First published in the Telegraph 2 October 2014

More than 600 staff from the Chatsworth estate have been give the day off work so they can line the two-mile route that the cortège is taking to St Peter’s Church in the village of Edensor.

The Prince of Wales and the Duchess of Cornwall, who were close friends of the Dowager Duchess, were among the mourners, and walked the entire route behind the hearse carrying her coffin.

The estate staff lining the route fell in behind as the hearse passed, with more than 500 chairs set up for them at the church so they could watch the funeral on a giant screen showing the service from inside the church, which only holds 200.

Halfway through the service the sound of Elvis Presley singing How Great Thou Art filled the parish church.

The Dowager Duchess was a huge Elvis fan and owned a collection of Elvis memorabilia.

The Dowager Duchess, who died on September 24 at the age of 94, was the last of the Mitford sisters, the most celebrated and controversial family in pre-war high society.

It was her head for business that transformed Chatsworth from a crumbling stately home into one of the country’s most popular tourist attractions and the model for virtually ever other stately home in the country.

She was buried in the church’s graveyard next to her late husband, the 11th Duke of Devonshire, who died in 2004. His gravestone has been removed for the Dowager Duchess’s name to be added.

The plot is next to the grave of Kathleen Kennedy, sister of John F Kennedy, who was married to the 11th Duke’s brother.

In accordance with the Dowager Duchess’s wishes, the estate staff lining the route of the cortège wore their work uniforms, with butchers turning out in aprons, gardeners in their green sweatshirts and tour guides in their crested blazers. All wore either a black tie or black armband.

As the staff gathered at their muster points to be briefed on their positions, they swapped stories and memories of the Dowager Duchess, who was known as “Debo”.

Paul Neale, 59, the head butcher at the Chatsworth Farm Shop, said: “We have turned out in our uniforms because it is what the Duchess wanted and it is the highest compliment we can pay her because she started the retail side of Chatsworth.

“She was a lovely lady, very much involved in the business and we would see her three or four times a week coming to look round the shop.

“She used to stop and talk to everyone. I’m so proud to have known her and to have worked for her for 18 years.”

The Dowager Duchess knew the names of virtually all of the 620 staff standing to attention along the route, from the 92 catering staff to the 40 gardeners, the 20 tenant farmers and the three gamekeepers.

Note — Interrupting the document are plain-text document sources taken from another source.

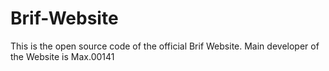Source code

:# Brif-Website
This is the open source code of the official Brif Website. Main developer of the Website is Max.00141
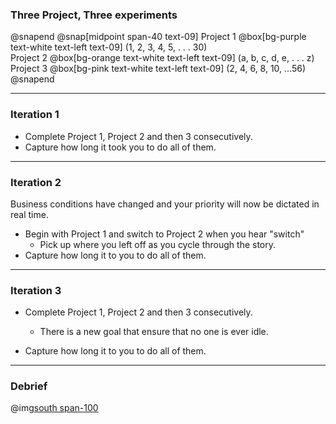 ### Three Project, Three experiments
@snapend
@snap[midpoint span-40 text-09]
Project 1
@box[bg-purple text-white text-left text-09] (1, 2, 3, 4, 5, . . . 30)
<br>
Project 2
@box[bg-orange text-white text-left text-09] (a, b, c, d, e, . . . z)
<br>
Project 3
@box[bg-pink text-white text-left text-09] (2, 4, 6, 8, 10, ...56)
@snapend

---
### Iteration 1
- Complete Project 1, Project 2 and then 3 consecutively.
- Capture how long it took you to do all of them.


---
### Iteration 2
Business conditions have changed and your priority will now be dictated in real time.

- Begin with Project 1 and switch to Project 2 when you hear "switch"
    - Pick up where you left off as you cycle through the story.
- Capture how long it to you to do all of them.

---
### Iteration 3

- Complete Project 1, Project 2 and then 3 consecutively.
    - There is a new goal that ensure that no one is ever idle.

- Capture how long it to you to do all of them.

---
### Debrief
@img[south span-100](assets/img/context-switching.png)

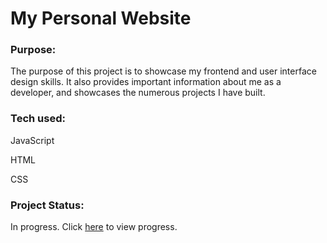 <h1>My Personal Website </h1>
<h3>Purpose:</h3>
The purpose of this project is to showcase my frontend and user interface design skills. It also provides important information about me as a developer, and showcases the numerous projects I have built.

<h3>Tech used:</h3>
<p>JavaScript</p>
<p>HTML</p>
<p>CSS</p>


<h3>Project Status:</h3>
In progress. 
Click <a href="https://jch1013.github.io/Personal-Website/">here</a> to view progress.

Alan Hodson, 66, one of the 63 tourist guides among the mourners, said: “Today is a celebration of a wonderful lady.

“She used to speak to absolutely everyone, she had fabulous social skills, she would always admire people’s children or their dogs and you would see her holding the door open for visitors who probably had no idea who she was.”

The Dowager Duchess’s son, the 12th Duke, followed immediately behind the hearse with his wife and his sister Lady Emma Tennant. The Prince of Wales and the Duchess of Cornwall walked immediately behind them.

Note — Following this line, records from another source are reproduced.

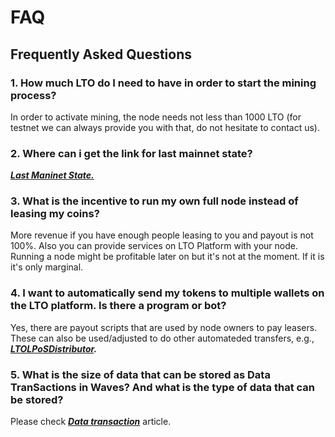 # FAQ

## Frequently Asked Questions

### 1. How much LTO do I need to have in order to start the mining process?

In order to activate mining, the node needs not less than 1000 LTO \(for testnet we can always provide you with that, do not hesitate to contact us\).

### 2. Where can i get the link for last mainnet state?

[_**Last Maninet State.**_](https://nodes.lto.network)

### 3. What is the incentive to run my own full node instead of leasing my coins?

More revenue if you have enough people leasing to you and payout is not 100%. Also you can provide services on LTO Platform with your node. Running a node might be profitable later on but it's not at the moment. If it is it's only marginal.

### 4. I want to automatically send my tokens to multiple wallets on the LTO platform. Is there a program or bot?

Yes, there are payout scripts that are used by node owners to pay leasers. These can also be used/adjusted to do other automateded transfers, e.g., [_**LTOLPoSDistributor**_](https://github.com/jayjaynl/LTO_LPoSDistributor)_**.**_

### 5. What is the size of data that can be stored as Data TranSactions in Waves? And what is the type of data that can be stored?

Please check [_**Data transaction**_](data_transaction.md) article.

The Duchess of Cornwall’s former husband Andrew Parker Bowles was also among the mourners.

As the cortège progressed along its route, accompanied by the steady monotone beat of a single bell at the church, the numbers walking behind the coffin grew to hundreds and then well over a thousand as the staff and members of the public joined it.

The Dowager Duchess’s wicker coffin, ringed with flowers, was carried into the church by pall bearers including Stephen Reid, head gamekeeper, and Andre Birkett, manager of the Farm Shop.

The Dowager Duchess’s retired former butler, Henry Coleman, carried a cushion bearing her insignia of the Dame Commander of the Victorian Order.

The funeral service, conducted by Canon David Perkins, included music by Bach, Brahms, Handel and Grieg, and the hymns Holy! Holy! Holy! and We Plough The Fields And Scatter.

The readings included the poem Lament Of The Irish Emigrant by Helen Selina, Lady Dufferin, and a passage from Ecclesiastes Ch.3 v 1-22.